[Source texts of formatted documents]
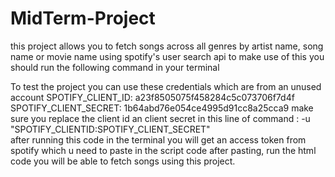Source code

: # MidTerm-Project

this project allows you to fetch songs across all genres by artist name, song name or movie name using spotify's user search api
to make use of this you should run the following command in your terminal
<!-- the command which needs to be run  in the terminal -->
<!-- curl -X POST "https://accounts.spotify.com/api/token" \
     -H "Content-Type: application/x-www-form-urlencoded" \
     -u "SPOTIFY_CLIENTID:SPOTIFY_CLIENT_SECRET" \
     -d "grant_type=client_credentials" -->
To test the project you can use these credentials which are from an unused account
SPOTIFY_CLIENT_ID: a23f8505075f458284c5c073706f7d4f
SPOTIFY_CLIENT_SECRET: 1b64abd76e054ce4995d91cc8a25cca9
make sure you replace the client id an client secret in this line of command : -u "SPOTIFY_CLIENTID:SPOTIFY_CLIENT_SECRET" \
after running this code in the terminal you will get an access token from spotify which u need to paste in the script code 
after pasting, run the html code you will be able to fetch songs using this project.
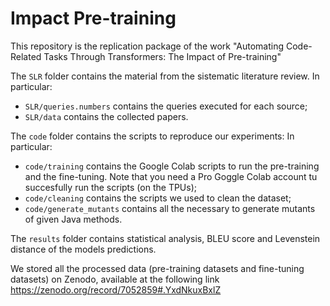# Impact Pre-training

This repository is the replication package of the work "Automating Code-Related Tasks Through Transformers: The Impact of Pre-training"

The `SLR` folder contains the material from the sistematic literature review. In particular:
  - `SLR/queries.numbers` contains the queries executed for each source;
  - `SLR/data` contains the collected papers.

The `code` folder contains the scripts to reproduce our experiments: In particular:
  - `code/training` contains the Google Colab scripts to run the pre-training and the fine-tuning. Note that you need a Pro Goggle Colab account tu succesfully run the scripts (on the TPUs);  
  - `code/cleaning` contains the scripts we used to clean the dataset;
  - `code/generate_mutants` contains all the necessary to generate mutants of given Java methods.

The `results` folder contains statistical analysis, BLEU score and Levenstein distance of the models predictions.

We stored all the processed data (pre-training datasets and fine-tuning datasets) on Zenodo, available at the following link https://zenodo.org/record/7052859#.YxdNkuxBxlZ
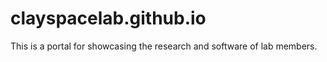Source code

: # clayspacelab.github.io

This is a portal for showcasing the research and software of lab members.
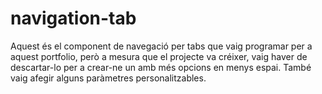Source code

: # navigation-tab
[//]: # (Description)
Aquest és el component de navegació per tabs que vaig programar per a aquest portfolio, però a mesura que el projecte va créixer, vaig haver de descartar-lo per a crear-ne un amb més opcions en menys espai. També vaig afegir alguns paràmetres personalitzables.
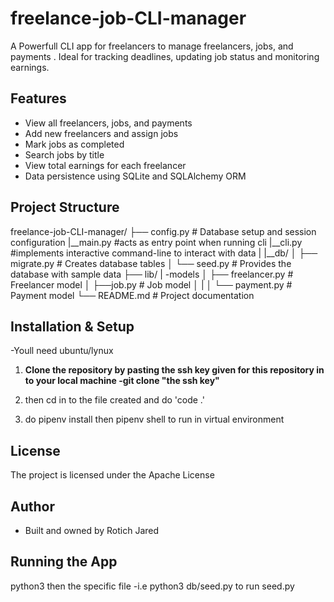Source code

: # freelance-job-CLI-manager
A Powerfull CLI app for freelancers to manage freelancers, jobs, and payments . Ideal for tracking deadlines, updating job status and monitoring earnings.

##  Features

- View all freelancers, jobs, and payments
- Add new freelancers and assign jobs
- Mark jobs as completed
- Search jobs by title
- View total earnings for each freelancer
- Data persistence using SQLite and SQLAlchemy ORM

##  Project Structure

freelance-job-CLI-manager/
├── config.py # Database setup and session configuration
|__main.py     #acts as entry point when running cli
|__cli.py    #implements interactive command-line to interact with data
|
|__db/
│ ├── migrate.py # Creates database tables
│ └── seed.py # Provides the database with sample data
├── lib/
  |
  -models
│ ├── freelancer.py   # Freelancer model
│ ├──job.py  # Job model
│ |
│ └── payment.py # Payment model
└── README.md # Project documentation

##  Installation & Setup
-Youll need ubuntu/lynux

1. **Clone the repository by pasting the ssh key given for this repository in to your local machine -git clone "the ssh key"**

2. then cd in to the file created and do 'code .'

3. do pipenv install then pipenv shell to run in virtual environment


## License 
The project is licensed under the Apache License

## Author
- Built and owned by Rotich Jared

## Running the App
python3 then the specific file   -i.e python3 db/seed.py to run seed.py



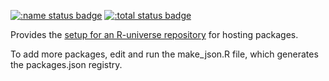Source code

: <!-- badges: start -->
[![:name status badge](https://popov-lab.r-universe.dev/badges/:name)](https://popov-lab.r-universe.dev/)
[![:total status badge](https://popov-lab.r-universe.dev/badges/:total)](https://popov-lab.r-universe.dev/)
<!-- badges: end -->

Provides the [setup for an R-universe repository](https://ropensci.org/blog/2021/06/22/setup-runiverse/) for hosting packages.

To add more packages, edit and run the make_json.R file, which generates the packages.json registry.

| Brief |
Check each line of the entries, and copy the ones that contain "manager".

| Solution |
: # freelance-job-CLI-manager
freelance-job-CLI-manager/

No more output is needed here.